Work-life balance: Brits don't relax until 7.59pm

Work worries are increasingly occupying our brains and eating into our evenings, a new study reports

Laptop on lap - working, woman, female, legs, bare, typing, writing, computer, fetaures news, Marie Claire
Laptop on lap - working, woman, female, legs, bare, typing, writing, computer, fetaures news, Marie Claire
(Image credit: Rex Features)

Work worries are increasingly occupying our brains and eating into our evenings, a new study reports

You walk through the door, put your bag down and slump down on the sofa, but you don't stop thinking about work for another 40 minutes, according to a new study.

Making extra calls, stressing about tomorrow's to-do list and bringing work niggles home leaves the average Brit unable to switch off until 7.59pm, which means we are working far more than we are paid for.
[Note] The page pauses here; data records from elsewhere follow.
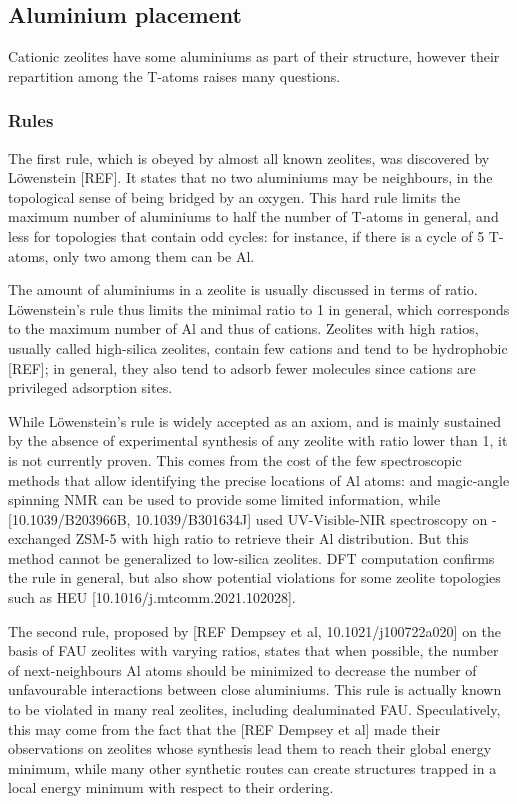 \documentclass[main.tex]{subfiles}
\begin{document}
\subsection{Aluminium placement}

Cationic zeolites have some aluminiums as part of their structure, however their repartition among the T-atoms raises many questions.

\subsubsection{Rules}

The first rule, which is obeyed by almost all known zeolites, was discovered by L\"owenstein [REF]. It states that no two aluminiums may be neighbours, in the topological sense of being bridged by an oxygen. This hard rule limits the maximum number of aluminiums to half the number of T-atoms in general, and less for topologies that contain odd cycles: for instance, if there is a cycle of 5 T-atoms, only two among them can be Al.

The amount of aluminiums in a zeolite is usually discussed in terms of \SiAl ratio. L\"owenstein's rule thus limits the minimal \SiAl ratio to 1 in general, which corresponds to the maximum number of Al and thus of cations. Zeolites with high \SiAl ratios, usually called high-silica zeolites, contain few cations and tend to be hydrophobic [REF]; in general, they also tend to adsorb fewer molecules since cations are privileged adsorption sites.

While L\"owenstein's rule is widely accepted as an axiom, and is mainly sustained by the absence of experimental synthesis of any zeolite with \SiAl ratio lower than 1, it is not currently proven. This comes from the cost of the few spectroscopic methods that allow identifying the precise locations of Al atoms:  and  magic-angle spinning NMR can be used to provide some limited information, while [10.1039/B203966B, 10.1039/B301634J] used UV-Visible-NIR spectroscopy on -exchanged ZSM-5 with high \SiAl ratio to retrieve their Al distribution. But this method cannot be generalized to low-silica zeolites. DFT computation confirms the rule in general, but also show potential violations for some zeolite topologies such as HEU [10.1016/j.mtcomm.2021.102028].

The second rule, proposed by [REF Dempsey et al, 10.1021/j100722a020] on the basis of FAU zeolites with varying \SiAl ratios, states that when possible, the number of next-neighbours Al atoms should be minimized to decrease the number of unfavourable interactions between close aluminiums. This rule is actually known to be violated in many real zeolites, including dealuminated FAU. Speculatively, this may come from the fact that the [REF Dempsey et al] made their observations on zeolites whose synthesis lead them to reach their global energy minimum, while many other synthetic routes can create structures trapped in a local energy minimum with respect to their \SiAl ordering.
\end{document}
'With the current economic climate I think everyone is feeling the pressure to put in the extra effort at the office,' says Pete Robert of www.betterbathrooms.com, who commissioned the survey. 'It’s natural to want to keep on top of work problems and get stressed out, but it’s worrying that so many people are taking the stresses from the office home with them.

'Work related stress can seriously affect your private life and make things at home difficult. It is important to concentrate on things that relax them in order to leave work related stress where it belongs – in the office.'

With a third of those surveyed reporting arguments with their partner over office problems and more than half ending up doing work on days off or when they were supposed to be on holiday, the work-life balance is tipping in the office's favour.

It doesn't get much better for women either. The conclusion of a new study by sociologists at the University of Toronto, published in the Journal of Health and Social behaviour, found that women - even women who are single and childless - felt more guilt about taking work-related phone calls or emails at home.

The more work-related calls and emails women took after hours, the more guilt and distress they felt; no such increase was reported by men.